What is being asked – Search the data for the string "Cyprian" and gather each line it is in.

Supplied material –

■ ■ ■ ■ ■

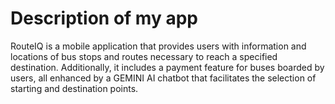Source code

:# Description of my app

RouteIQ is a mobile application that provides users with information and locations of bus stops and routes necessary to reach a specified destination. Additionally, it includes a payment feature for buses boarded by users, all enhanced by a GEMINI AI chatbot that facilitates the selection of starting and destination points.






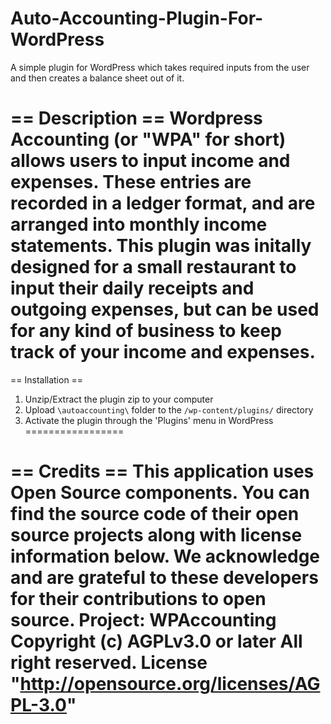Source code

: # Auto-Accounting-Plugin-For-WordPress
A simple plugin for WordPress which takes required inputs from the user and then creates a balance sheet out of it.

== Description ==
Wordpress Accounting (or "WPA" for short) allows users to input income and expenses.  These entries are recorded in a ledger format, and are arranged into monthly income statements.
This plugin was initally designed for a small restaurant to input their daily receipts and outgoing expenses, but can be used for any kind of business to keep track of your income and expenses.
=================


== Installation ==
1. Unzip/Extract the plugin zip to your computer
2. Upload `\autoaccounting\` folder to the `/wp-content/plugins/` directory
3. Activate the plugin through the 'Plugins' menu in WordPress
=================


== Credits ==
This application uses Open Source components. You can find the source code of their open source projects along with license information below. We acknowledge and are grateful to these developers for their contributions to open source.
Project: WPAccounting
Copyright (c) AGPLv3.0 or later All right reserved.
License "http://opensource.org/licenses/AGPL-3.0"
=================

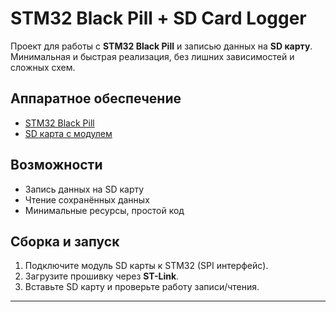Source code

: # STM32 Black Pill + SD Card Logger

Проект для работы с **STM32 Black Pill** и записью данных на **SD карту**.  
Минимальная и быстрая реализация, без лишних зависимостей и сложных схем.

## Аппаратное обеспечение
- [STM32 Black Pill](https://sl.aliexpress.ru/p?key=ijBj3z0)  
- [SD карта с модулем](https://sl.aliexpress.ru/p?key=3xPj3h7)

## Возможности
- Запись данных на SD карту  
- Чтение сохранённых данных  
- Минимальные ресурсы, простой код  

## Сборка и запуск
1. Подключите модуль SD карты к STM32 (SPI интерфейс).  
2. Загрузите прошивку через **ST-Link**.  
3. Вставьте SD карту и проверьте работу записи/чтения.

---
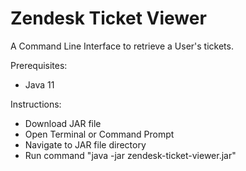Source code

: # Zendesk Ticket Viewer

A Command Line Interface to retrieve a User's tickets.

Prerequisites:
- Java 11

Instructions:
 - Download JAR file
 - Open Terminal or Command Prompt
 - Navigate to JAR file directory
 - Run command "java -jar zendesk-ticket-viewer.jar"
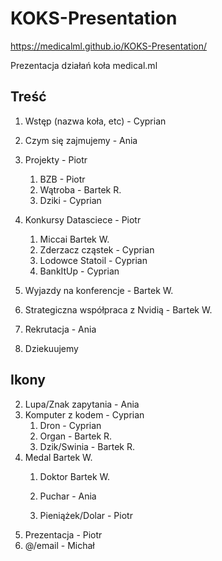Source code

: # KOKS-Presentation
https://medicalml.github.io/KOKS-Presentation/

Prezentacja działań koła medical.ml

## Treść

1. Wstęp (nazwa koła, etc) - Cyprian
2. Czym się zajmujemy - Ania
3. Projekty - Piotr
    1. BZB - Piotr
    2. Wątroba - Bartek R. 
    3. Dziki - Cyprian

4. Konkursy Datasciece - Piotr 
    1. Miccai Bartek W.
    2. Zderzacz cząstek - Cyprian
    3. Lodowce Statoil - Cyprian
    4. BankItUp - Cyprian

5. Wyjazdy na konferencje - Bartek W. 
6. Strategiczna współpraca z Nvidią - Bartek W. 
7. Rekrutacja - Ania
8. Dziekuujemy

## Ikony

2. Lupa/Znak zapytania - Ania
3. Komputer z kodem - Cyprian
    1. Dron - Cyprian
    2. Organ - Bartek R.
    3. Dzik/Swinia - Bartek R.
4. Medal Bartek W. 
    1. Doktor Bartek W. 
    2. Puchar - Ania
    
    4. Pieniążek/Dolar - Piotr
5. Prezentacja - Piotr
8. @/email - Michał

■ ■ ■ ■ ■

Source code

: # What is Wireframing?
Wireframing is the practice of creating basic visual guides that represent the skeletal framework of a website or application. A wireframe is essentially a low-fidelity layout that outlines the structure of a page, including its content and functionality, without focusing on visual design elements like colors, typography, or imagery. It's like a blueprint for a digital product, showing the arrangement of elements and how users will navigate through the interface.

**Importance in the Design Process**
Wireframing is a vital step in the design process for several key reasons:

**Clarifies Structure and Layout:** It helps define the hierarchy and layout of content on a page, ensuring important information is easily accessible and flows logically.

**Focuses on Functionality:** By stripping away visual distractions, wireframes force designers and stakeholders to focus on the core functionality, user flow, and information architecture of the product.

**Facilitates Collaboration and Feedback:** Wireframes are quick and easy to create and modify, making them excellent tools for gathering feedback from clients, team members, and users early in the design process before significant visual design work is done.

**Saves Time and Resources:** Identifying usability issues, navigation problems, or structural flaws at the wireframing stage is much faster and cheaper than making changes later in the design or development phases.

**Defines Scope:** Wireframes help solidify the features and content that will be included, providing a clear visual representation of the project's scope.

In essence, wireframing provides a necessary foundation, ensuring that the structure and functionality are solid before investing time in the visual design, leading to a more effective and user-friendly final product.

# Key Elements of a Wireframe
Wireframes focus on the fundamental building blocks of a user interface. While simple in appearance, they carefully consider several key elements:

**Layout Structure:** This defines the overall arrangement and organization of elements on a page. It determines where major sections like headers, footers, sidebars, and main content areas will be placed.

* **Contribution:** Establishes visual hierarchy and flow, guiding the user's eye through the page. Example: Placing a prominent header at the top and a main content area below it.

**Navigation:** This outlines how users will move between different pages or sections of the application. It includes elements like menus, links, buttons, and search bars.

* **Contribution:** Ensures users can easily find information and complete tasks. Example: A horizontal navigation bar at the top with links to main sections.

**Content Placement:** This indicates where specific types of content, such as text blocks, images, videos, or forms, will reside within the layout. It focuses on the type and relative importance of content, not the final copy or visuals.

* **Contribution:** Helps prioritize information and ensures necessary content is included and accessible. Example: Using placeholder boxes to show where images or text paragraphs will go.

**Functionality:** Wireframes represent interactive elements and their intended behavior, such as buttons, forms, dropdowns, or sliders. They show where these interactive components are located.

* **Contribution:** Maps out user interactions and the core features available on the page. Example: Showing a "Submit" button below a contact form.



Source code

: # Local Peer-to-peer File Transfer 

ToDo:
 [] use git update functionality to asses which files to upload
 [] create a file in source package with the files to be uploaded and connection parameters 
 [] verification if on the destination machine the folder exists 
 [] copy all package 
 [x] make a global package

■ ■ ■ ■ ■

Solution to this exercise –
1. Wstęp (nazwa koła, etc) - Cyprian
    3. Dziki - Cyprian
    2. Zderzacz cząstek - Cyprian
    3. Lodowce Statoil - Cyprian
    4. BankItUp - Cyprian
3. Komputer z kodem - Cyprian
    1. Dron - Cyprian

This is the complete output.